Llegamos al capítulo tres y no hay modo de que el
lector se encariñe con el personaje. Así es que el escritor decide presentarlo
en su vida familiar. Tal vez eso funcione.
Mientras Raskólnikov está obsesionado con el posible
matrimonio de su hermana con un viejo de mala reputación, los hijos del gobernador
presumen en los medios sociales sus viajes, coches, joyas y casas que compraron
en Estados Unidos. El escritor no puede hacer bien su trabajo. Le es imposible provocar
empatía entre personaje y lector.
Al final, Raskólnikov asimila su culpa. Busca la
expiación. Va a Siberia. El título de la novela, Crimen y castigo, le cae como anillo al dedo. El gobernador
se esconde. Niega su responsabilidad. Huye al extranjero mientras la prensa se
olvida de él.
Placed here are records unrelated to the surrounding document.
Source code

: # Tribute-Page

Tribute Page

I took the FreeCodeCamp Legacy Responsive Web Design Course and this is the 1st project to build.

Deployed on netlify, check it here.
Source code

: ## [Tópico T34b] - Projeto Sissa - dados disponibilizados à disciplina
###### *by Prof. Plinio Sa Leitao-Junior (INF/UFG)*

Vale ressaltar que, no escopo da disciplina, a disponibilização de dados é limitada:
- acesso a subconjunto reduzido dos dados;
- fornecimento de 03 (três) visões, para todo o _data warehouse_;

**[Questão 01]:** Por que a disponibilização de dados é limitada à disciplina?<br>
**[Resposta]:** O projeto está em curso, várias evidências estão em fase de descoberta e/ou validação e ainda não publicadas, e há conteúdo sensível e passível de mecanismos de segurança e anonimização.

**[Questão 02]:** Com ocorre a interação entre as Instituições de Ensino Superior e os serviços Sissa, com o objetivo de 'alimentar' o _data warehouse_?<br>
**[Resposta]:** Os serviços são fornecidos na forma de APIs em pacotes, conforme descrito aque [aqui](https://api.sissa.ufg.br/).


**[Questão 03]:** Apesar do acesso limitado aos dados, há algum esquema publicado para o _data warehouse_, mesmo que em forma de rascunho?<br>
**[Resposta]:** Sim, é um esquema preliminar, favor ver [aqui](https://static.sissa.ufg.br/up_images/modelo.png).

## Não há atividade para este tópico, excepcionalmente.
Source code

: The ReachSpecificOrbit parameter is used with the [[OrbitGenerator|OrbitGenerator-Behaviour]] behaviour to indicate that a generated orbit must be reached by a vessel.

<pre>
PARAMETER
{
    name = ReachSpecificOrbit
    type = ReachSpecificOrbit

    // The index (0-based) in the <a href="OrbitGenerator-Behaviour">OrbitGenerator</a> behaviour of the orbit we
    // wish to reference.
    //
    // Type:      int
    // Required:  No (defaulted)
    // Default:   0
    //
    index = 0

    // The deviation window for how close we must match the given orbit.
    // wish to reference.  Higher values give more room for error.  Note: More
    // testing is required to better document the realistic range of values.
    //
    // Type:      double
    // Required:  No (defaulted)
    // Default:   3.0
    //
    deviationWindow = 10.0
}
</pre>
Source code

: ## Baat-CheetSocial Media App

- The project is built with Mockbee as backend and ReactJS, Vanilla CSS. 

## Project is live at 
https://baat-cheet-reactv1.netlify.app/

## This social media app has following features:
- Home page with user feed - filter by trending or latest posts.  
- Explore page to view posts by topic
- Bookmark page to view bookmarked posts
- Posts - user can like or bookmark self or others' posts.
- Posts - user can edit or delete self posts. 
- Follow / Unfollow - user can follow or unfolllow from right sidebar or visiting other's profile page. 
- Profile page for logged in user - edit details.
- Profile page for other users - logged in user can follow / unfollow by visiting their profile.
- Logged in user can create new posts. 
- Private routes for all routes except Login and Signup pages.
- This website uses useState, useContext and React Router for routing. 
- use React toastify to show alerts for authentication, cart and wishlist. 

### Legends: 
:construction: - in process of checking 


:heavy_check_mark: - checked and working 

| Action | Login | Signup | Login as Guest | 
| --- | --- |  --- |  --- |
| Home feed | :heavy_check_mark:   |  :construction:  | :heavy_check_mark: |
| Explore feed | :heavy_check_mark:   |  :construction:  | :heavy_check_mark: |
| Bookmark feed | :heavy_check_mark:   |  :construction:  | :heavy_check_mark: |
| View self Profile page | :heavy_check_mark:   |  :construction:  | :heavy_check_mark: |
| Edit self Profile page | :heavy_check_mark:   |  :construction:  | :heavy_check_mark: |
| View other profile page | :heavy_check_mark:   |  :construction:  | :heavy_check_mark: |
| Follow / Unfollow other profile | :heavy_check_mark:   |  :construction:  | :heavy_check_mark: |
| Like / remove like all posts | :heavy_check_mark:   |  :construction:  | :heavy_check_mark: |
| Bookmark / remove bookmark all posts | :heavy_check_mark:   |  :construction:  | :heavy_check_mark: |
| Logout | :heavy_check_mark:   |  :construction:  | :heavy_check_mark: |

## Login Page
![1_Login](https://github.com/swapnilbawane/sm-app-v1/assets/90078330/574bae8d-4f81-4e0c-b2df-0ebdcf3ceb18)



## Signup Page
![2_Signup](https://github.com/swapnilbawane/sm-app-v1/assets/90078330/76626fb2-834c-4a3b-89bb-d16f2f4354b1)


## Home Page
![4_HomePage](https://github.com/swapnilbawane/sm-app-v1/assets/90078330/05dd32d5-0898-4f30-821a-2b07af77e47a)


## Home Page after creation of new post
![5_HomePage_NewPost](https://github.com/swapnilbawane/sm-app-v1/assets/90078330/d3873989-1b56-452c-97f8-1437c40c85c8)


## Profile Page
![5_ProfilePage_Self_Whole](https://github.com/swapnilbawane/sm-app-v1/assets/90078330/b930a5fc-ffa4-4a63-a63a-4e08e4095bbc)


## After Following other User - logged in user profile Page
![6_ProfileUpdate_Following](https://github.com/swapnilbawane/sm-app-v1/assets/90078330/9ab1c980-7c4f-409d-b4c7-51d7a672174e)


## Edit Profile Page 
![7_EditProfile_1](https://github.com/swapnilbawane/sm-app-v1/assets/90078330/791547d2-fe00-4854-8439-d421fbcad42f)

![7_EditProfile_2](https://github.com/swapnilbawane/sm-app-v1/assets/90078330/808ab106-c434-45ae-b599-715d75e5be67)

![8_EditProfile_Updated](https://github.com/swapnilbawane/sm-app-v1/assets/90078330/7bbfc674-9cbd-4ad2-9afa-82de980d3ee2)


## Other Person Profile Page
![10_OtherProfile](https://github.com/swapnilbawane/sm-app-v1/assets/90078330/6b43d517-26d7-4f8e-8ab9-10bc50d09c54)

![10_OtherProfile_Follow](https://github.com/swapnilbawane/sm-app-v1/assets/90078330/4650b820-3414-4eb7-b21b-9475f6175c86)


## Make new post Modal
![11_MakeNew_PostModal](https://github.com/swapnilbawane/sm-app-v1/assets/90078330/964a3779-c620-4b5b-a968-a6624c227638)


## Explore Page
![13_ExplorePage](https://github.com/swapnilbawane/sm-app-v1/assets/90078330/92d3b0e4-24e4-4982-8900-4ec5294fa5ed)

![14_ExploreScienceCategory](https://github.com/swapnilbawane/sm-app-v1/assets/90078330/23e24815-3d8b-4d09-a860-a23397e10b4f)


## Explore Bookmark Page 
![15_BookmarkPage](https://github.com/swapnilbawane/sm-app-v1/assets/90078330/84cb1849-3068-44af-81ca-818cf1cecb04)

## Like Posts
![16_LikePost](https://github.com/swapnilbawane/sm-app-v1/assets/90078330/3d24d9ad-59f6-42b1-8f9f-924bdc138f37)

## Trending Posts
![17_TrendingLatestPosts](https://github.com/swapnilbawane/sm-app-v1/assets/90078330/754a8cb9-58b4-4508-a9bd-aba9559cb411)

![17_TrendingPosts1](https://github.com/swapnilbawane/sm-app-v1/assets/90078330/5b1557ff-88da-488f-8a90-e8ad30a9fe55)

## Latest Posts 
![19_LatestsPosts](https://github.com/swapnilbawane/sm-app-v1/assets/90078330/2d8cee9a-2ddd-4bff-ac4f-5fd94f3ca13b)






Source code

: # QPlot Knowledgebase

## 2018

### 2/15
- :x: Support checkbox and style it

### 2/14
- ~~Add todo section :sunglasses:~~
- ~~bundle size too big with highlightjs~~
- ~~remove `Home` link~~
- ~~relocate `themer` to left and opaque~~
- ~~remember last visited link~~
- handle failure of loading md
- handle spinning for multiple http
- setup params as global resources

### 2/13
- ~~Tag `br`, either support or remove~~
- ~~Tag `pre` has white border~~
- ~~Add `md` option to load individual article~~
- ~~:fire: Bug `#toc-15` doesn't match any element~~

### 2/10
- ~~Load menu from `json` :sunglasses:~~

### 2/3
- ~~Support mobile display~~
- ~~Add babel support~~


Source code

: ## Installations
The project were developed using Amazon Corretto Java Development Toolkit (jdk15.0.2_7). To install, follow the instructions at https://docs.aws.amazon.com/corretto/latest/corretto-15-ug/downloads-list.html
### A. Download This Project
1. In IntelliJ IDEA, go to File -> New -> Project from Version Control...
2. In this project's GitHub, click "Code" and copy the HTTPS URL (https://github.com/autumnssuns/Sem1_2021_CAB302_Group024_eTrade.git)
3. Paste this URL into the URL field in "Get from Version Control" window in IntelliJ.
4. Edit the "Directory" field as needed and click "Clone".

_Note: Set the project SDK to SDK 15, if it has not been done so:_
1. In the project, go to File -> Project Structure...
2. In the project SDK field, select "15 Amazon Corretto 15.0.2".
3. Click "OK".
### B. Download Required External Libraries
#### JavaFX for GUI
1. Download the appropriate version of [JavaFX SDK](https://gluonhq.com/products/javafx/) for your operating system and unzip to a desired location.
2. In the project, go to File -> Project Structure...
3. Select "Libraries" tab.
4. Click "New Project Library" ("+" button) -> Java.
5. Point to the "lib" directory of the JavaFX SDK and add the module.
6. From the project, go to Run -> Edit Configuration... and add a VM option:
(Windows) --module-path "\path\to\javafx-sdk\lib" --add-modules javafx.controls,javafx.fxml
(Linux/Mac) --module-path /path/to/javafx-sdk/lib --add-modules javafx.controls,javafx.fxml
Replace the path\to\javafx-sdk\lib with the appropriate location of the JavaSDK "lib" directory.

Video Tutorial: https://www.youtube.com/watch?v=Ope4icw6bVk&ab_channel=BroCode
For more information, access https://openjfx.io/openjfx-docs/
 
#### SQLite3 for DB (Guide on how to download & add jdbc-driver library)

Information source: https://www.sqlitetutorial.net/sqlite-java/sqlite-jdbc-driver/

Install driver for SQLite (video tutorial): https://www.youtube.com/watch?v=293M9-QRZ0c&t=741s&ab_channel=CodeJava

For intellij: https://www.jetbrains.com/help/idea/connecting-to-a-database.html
Si hubiese un sentimiento de culpa, regresaría la fortuna que se
clavó. Construiría un hospicio. Se entregaría a la autoridad. Pero no, en el
último capítulo manda gente a robarse cualquier documento que pueda inculparlo.
Se ríe de los ciudadanos muertos de hambre. Los considera unos imbéciles.
Demuestra que el crimen paga muy bien.
La novela titulada El gobernador impune es un fracaso editorial. Llena de
clichés. Nadie la lee. Queda en el olvido. Solo sirve para demostrar que hay
pillos que no los quiere ni su propia madre.